• **Data provided**:
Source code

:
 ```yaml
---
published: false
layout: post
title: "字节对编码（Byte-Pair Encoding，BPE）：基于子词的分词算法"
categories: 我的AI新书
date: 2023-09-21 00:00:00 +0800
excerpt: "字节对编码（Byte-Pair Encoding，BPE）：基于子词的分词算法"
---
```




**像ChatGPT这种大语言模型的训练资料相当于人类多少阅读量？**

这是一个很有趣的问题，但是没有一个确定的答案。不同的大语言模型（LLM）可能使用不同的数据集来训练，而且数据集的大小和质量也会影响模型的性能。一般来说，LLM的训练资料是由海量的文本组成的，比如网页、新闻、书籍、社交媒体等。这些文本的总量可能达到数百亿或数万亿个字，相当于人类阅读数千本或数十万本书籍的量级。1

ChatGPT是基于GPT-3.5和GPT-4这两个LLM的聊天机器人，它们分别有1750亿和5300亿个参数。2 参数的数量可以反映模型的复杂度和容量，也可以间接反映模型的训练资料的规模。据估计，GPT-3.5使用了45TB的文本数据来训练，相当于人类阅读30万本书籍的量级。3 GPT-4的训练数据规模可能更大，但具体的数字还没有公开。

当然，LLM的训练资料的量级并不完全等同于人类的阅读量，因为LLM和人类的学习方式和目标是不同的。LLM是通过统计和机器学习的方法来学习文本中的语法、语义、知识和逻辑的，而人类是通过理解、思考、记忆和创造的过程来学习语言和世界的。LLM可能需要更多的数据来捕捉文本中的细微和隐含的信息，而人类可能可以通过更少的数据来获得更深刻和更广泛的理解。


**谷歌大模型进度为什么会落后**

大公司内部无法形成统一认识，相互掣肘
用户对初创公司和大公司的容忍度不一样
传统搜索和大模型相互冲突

• **Task directions**: Every entry must be duplicated exactly as it stands.

• **Reply**:
Source code

:
 ```yaml
---
published: false
layout: post
title: "字节对编码（Byte-Pair Encoding，BPE）：基于子词的分词算法"
categories: 我的AI新书
date: 2023-09-21 00:00:00 +0800
excerpt: "字节对编码（Byte-Pair Encoding，BPE）：基于子词的分词算法"
---
```




**像ChatGPT这种大语言模型的训练资料相当于人类多少阅读量？**

这是一个很有趣的问题，但是没有一个确定的答案。不同的大语言模型（LLM）可能使用不同的数据集来训练，而且数据集的大小和质量也会影响模型的性能。一般来说，LLM的训练资料是由海量的文本组成的，比如网页、新闻、书籍、社交媒体等。这些文本的总量可能达到数百亿或数万亿个字，相当于人类阅读数千本或数十万本书籍的量级。1

ChatGPT是基于GPT-3.5和GPT-4这两个LLM的聊天机器人，它们分别有1750亿和5300亿个参数。2 参数的数量可以反映模型的复杂度和容量，也可以间接反映模型的训练资料的规模。据估计，GPT-3.5使用了45TB的文本数据来训练，相当于人类阅读30万本书籍的量级。3 GPT-4的训练数据规模可能更大，但具体的数字还没有公开。

当然，LLM的训练资料的量级并不完全等同于人类的阅读量，因为LLM和人类的学习方式和目标是不同的。LLM是通过统计和机器学习的方法来学习文本中的语法、语义、知识和逻辑的，而人类是通过理解、思考、记忆和创造的过程来学习语言和世界的。LLM可能需要更多的数据来捕捉文本中的细微和隐含的信息，而人类可能可以通过更少的数据来获得更深刻和更广泛的理解。


**谷歌大模型进度为什么会落后**

大公司内部无法形成统一认识，相互掣肘
用户对初创公司和大公司的容忍度不一样
传统搜索和大模型相互冲突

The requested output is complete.